By default the console is exposed as a service on port 8443, or nodePort with a random port on each host. Please see the first section Basics → Connect to Manager for options for turning off HTTPS or accessing the console through a corporate firewall which does not allow port 8443 for the console access.

Handing Host Updates or Auto-Scaling Nodes with a Pod Disruption Budget

Maintenance or scaling activities can affect the controllers on nodes. Public cloud providers support the ability to auto-scale nodes, which can dynamically evict pods including the SUSE® Security controllers. To prevent disruptions to the controllers, a SUSE® Security pod disruption budget can be created.

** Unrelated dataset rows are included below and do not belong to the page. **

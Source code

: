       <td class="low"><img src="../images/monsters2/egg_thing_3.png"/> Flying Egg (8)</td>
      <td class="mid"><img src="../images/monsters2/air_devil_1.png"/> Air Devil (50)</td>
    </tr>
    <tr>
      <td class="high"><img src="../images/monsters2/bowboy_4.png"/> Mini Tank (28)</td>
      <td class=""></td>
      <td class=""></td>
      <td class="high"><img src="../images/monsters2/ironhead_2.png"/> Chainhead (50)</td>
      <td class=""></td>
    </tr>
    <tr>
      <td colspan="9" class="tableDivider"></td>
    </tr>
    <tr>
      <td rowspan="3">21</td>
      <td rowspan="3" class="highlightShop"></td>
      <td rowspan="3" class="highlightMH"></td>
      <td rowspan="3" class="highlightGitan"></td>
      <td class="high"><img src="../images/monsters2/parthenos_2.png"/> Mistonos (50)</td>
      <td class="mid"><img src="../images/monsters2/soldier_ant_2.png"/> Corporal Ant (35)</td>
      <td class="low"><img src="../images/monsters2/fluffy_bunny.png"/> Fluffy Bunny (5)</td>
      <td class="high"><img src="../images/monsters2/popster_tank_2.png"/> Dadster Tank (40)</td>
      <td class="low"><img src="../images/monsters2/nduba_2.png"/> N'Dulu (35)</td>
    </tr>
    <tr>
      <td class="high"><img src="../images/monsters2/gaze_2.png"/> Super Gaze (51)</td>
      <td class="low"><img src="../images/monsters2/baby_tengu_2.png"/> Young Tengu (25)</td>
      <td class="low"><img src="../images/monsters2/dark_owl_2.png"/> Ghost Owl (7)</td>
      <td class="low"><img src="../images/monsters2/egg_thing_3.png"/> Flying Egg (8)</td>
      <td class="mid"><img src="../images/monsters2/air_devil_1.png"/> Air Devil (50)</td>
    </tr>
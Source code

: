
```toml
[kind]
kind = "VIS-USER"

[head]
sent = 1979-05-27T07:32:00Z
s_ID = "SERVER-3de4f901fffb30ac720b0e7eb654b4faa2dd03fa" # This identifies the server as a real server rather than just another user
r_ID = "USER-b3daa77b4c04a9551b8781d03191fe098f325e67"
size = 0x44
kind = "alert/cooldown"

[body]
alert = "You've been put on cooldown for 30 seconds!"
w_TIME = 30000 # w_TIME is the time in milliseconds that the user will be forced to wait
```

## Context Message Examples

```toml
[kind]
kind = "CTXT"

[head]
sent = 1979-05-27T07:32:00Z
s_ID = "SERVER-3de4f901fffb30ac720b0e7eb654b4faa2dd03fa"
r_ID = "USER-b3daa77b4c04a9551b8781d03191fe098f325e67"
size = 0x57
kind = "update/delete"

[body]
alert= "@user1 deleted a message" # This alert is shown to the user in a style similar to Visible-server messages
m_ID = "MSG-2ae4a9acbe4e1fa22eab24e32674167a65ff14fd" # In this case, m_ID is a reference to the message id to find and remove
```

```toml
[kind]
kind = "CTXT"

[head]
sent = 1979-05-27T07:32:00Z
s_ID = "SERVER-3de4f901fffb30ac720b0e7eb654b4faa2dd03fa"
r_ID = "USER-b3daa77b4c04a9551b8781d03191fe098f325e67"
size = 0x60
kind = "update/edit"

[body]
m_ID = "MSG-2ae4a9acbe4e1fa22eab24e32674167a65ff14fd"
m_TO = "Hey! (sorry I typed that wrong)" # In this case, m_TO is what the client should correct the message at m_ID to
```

For example, create the file below nv_pdb.yaml to ensure that there are at least 2 controllers running at any time.

apiVersion: policy/v1beta1
kind: PodDisruptionBudget
metadata:
  name: neuvector-controller-pdb
  namespace: neuvector
spec:
  minAvailable: 2
  selector:
    matchLabels:
      app: neuvector-controller-pod

Then

kubectl create -f nv_pdb.yaml

Deploy Without Privileged Mode

On some systems, deployment without using privileged mode is supported. These systems must support seccom capabilities and setting the apparmor profile.

See the section on Docker deployment for sample compose files.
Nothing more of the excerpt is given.